CD30 expression in an emerging group of mesenchymal spindle cell neoplasms with ALK fusion detected by flow cytometry and immunohistochemistry

Abstract

AbstractAn emerging group of spindle cell neoplasms harboring fusions involving NTRK or non‐NTRK kinase genes often share characteristic S100 and/or CD34 expression; however, the diagnostic utility of immunohistochemical stains is not well established in this family owing to their lack of specificity. Recently, CD30 expression in spindle cell neoplasms with kinase gene fusions, such as NTRK, BRAF, RAF1, and RET, has been increasingly identified. We herein report a 10‐year‐old girl with high‐grade spindle cell sarcoma of the neck. Prior to histopathological evaluation, flow cytometry (FCM) analysis and touch smear cytology of the tumor tissue revealed CD34+ and dimCD30+ spindle cell populations.
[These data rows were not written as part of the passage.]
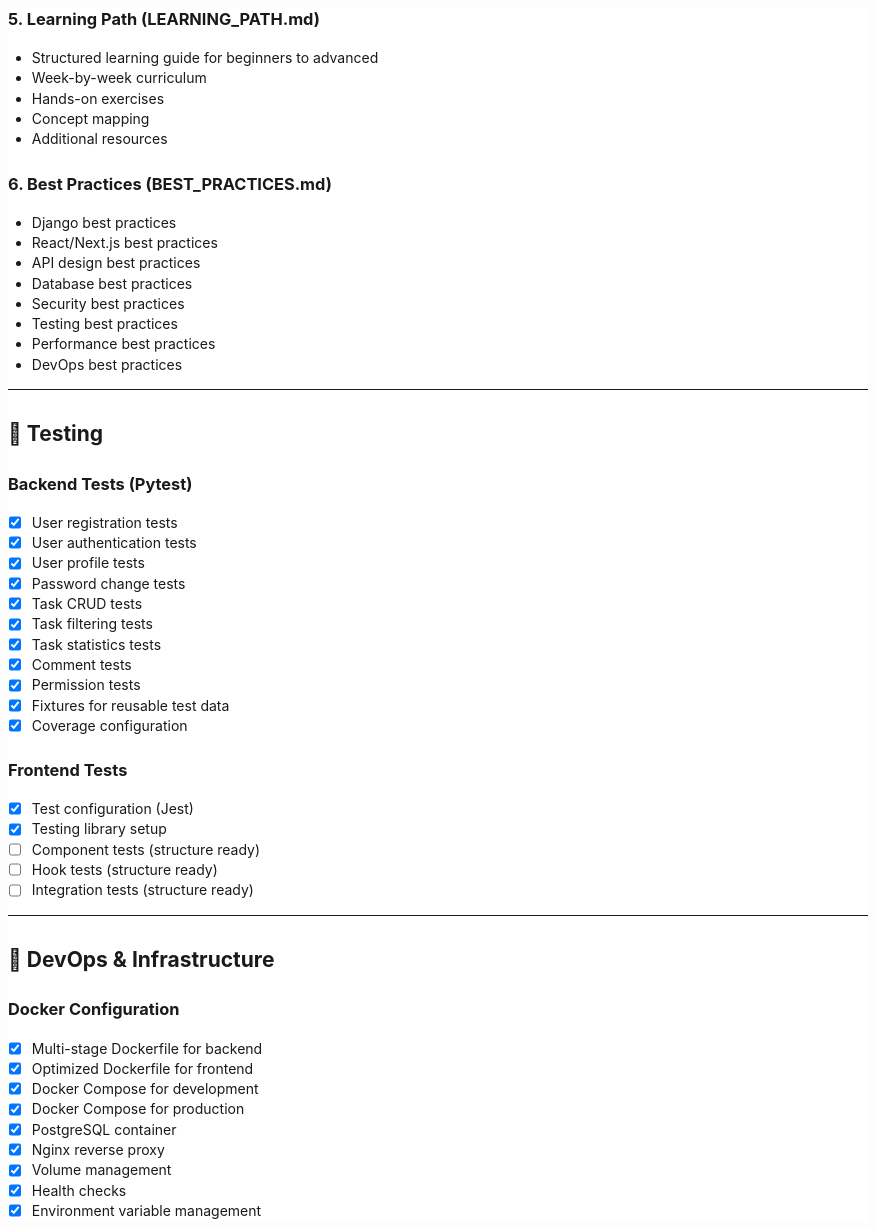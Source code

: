 ### 5. Learning Path (LEARNING_PATH.md)
- Structured learning guide for beginners to advanced
- Week-by-week curriculum
- Hands-on exercises
- Concept mapping
- Additional resources

### 6. Best Practices (BEST_PRACTICES.md)
- Django best practices
- React/Next.js best practices
- API design best practices
- Database best practices
- Security best practices
- Testing best practices
- Performance best practices
- DevOps best practices

---

## 🧪 Testing

### Backend Tests (Pytest)
- [x] User registration tests
- [x] User authentication tests
- [x] User profile tests
- [x] Password change tests
- [x] Task CRUD tests
- [x] Task filtering tests
- [x] Task statistics tests
- [x] Comment tests
- [x] Permission tests
- [x] Fixtures for reusable test data
- [x] Coverage configuration

### Frontend Tests
- [x] Test configuration (Jest)
- [x] Testing library setup
- [ ] Component tests (structure ready)
- [ ] Hook tests (structure ready)
- [ ] Integration tests (structure ready)

---

## 🚀 DevOps & Infrastructure

### Docker Configuration
- [x] Multi-stage Dockerfile for backend
- [x] Optimized Dockerfile for frontend
- [x] Docker Compose for development
- [x] Docker Compose for production
- [x] PostgreSQL container
- [x] Nginx reverse proxy
- [x] Volume management
- [x] Health checks
- [x] Environment variable management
Histopathologically, the case was characterized by monomorphic spindle‐shaped cytomorphology with CD30, S100, and CD34 positivity and harbored close similarities with spindle cell neoplasms with NTRK or non‐NTRK gene fusions. Subsequently, a comprehensive next‐generation sequencing sarcoma panel identified a rare PLEKHH2::ALK fusion, and a diagnosis of ALK‐rearranged spindle cell neoplasm was made. The patient showed significant tumor response to single‐agent treatment with alectinib, an ALK‐tyrosine kinase inhibitor. This case supports that CD30 is expressed in an ALK‐rearranged mesenchymal neoplasm. The benefit of the early detection of CD30 expression by FCM for a prompt diagnosis and treatment is highlighted in the context of an aggressive clinical course. This case represents a learning experience regarding the need to the check the status of CD30 expression in these tumors and suggests the potential clinical benefits of CD30‐targeted therapy.